15th President of Alabama State University
- Incumbent
- Assumed office October 3, 2017
- Preceded by: Gwendolyn Boyd

Minority Leader of the Alabama Senate
- In office November 2014 – October 2, 2017
- Preceded by: Roger Bedford, Jr.
- Succeeded by: Billy Beasley

Member of the Alabama Senate from the 26th district
- In office November 6, 2002 – October 2, 2017
- Preceded by: Charles Langford

Personal details
- Born: October 30, 1968 (age 57) Mobile, Alabama, U.S.
- Party: Democratic
- Spouse: J. Kelley
- Children: 2
- Parents: Quinton T. Ross, Sr. (1946-2023) (father); Shirley A. Rice Ross (mother);
- Profession: Educator; politician

Academic background
- Alma mater: Alabama State University (BS, MA, EdD)
- Thesis: The Alabama State Senate's Attitude about the No Child Left Behind Act of 2001 ( 2010)
- Doctoral advisor: Robert H. Beach

Academic work
- Institutions: Alabama State University

= Quinton Ross (politician) =

American politician

Quinton T. Ross Jr. (born October 30, 1968) is an American politician and university administrator who is the 15th president of Alabama State University, a Historically Black College (HBCU).
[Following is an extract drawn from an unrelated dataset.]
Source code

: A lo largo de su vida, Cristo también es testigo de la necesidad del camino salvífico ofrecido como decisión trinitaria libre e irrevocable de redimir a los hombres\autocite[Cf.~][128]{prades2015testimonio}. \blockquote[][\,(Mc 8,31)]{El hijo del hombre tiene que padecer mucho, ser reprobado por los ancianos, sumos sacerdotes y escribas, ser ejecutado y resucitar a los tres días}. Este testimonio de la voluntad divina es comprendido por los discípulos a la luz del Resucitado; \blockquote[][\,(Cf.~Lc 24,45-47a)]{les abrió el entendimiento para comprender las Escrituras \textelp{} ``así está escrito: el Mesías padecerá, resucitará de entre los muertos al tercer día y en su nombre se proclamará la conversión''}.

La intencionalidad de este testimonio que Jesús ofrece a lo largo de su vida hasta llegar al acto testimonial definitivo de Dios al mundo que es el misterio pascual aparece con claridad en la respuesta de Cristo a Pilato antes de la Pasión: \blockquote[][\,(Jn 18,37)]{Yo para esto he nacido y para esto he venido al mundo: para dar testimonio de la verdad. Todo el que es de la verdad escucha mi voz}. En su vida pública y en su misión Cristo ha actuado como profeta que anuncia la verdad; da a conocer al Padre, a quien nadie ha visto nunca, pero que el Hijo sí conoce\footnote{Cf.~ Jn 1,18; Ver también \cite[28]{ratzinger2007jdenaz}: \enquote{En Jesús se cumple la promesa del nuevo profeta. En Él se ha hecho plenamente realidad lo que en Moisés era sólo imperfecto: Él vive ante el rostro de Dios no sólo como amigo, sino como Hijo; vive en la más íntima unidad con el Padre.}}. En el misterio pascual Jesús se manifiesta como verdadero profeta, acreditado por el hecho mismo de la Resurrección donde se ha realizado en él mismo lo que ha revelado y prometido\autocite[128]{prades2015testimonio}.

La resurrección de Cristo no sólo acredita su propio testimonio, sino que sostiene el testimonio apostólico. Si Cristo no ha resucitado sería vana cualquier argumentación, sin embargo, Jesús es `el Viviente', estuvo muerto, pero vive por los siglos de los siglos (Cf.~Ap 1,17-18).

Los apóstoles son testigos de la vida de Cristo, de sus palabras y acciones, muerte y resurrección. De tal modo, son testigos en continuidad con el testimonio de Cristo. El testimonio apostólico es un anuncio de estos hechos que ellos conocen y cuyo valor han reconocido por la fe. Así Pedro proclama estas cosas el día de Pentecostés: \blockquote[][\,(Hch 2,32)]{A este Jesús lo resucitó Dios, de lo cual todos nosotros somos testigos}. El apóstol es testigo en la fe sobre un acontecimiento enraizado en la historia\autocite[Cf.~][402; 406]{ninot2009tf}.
A Democrat, Ross served as a member of the Alabama Senate from 2002 to 2017 and served as the Minority Leader from 2014 to 2017.

==Early life and education==
Ross was born in Mobile, Alabama.
His parents, Quinton Ross, Sr., and Shirley A. Ross, met as students at Alabama State, and recruited to teach in Pontiac, Michigan, where Quinton, Jr. was raised. He attended Kennedy School (Pontiac, MI) and Pontiac Northern High School.

For college, Ross followed in his parents' footsteps and attended Alabama State, where he received his BS in 1992, Political Science; MA, Education in 1995; and EdD, Educational Leadership, Policy and Law in 2010.

== Career ==

===Professional experience===
Ross has held several positions in education. He was the director of adult education consortium at H. Councill Trenholm State Community College.

He served as principal of Booker T. Washington Magnet High School, Montgomery, "the first Black principal of a magnet high school in Montgomery.”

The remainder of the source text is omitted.